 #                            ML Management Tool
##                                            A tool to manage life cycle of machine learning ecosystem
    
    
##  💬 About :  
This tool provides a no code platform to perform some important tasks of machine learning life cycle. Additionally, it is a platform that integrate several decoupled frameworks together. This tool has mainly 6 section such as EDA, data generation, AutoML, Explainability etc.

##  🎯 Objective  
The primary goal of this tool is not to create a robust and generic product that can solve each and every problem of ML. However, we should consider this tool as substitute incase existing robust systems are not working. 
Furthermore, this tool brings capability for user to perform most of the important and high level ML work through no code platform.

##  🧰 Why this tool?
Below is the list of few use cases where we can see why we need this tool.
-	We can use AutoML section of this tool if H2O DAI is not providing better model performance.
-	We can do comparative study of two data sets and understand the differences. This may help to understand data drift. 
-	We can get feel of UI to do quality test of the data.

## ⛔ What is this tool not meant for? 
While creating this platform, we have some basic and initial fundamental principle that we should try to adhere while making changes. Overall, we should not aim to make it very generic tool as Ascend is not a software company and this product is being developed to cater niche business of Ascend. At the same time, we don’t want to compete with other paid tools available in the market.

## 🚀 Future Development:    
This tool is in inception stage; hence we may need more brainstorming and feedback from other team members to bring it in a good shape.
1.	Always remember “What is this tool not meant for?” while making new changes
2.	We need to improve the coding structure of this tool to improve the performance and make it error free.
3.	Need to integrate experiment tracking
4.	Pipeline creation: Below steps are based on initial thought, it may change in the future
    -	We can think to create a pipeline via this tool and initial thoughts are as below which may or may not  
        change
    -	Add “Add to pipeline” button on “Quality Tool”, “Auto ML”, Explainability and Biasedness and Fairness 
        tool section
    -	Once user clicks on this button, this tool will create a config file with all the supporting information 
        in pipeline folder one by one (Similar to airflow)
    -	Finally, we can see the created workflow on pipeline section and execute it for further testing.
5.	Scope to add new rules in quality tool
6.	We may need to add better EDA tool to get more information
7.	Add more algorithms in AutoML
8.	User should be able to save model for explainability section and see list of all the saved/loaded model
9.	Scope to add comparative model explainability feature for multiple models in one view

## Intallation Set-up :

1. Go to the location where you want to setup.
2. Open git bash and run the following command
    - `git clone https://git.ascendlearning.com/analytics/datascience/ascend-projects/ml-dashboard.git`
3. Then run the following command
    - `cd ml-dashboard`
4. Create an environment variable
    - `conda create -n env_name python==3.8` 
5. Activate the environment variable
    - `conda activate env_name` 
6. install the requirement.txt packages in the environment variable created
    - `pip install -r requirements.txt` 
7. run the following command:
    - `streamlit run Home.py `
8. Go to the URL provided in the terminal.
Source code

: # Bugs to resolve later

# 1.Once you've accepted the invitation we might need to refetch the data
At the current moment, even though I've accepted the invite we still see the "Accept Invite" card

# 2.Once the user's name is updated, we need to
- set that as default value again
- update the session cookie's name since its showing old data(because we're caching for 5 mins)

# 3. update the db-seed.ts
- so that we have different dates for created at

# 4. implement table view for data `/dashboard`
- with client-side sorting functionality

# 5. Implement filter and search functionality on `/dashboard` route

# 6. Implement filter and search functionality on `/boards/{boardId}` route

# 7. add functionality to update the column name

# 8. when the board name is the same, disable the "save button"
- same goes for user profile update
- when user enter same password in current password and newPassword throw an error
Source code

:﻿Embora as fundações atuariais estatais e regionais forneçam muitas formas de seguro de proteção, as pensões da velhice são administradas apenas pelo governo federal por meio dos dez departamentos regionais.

**WHAT NEEDS TO BE DONE**
Your answer must be a single number: how many lines of the records contain the word "with".

**RESPONSE FOR THIS EXERCISE**
3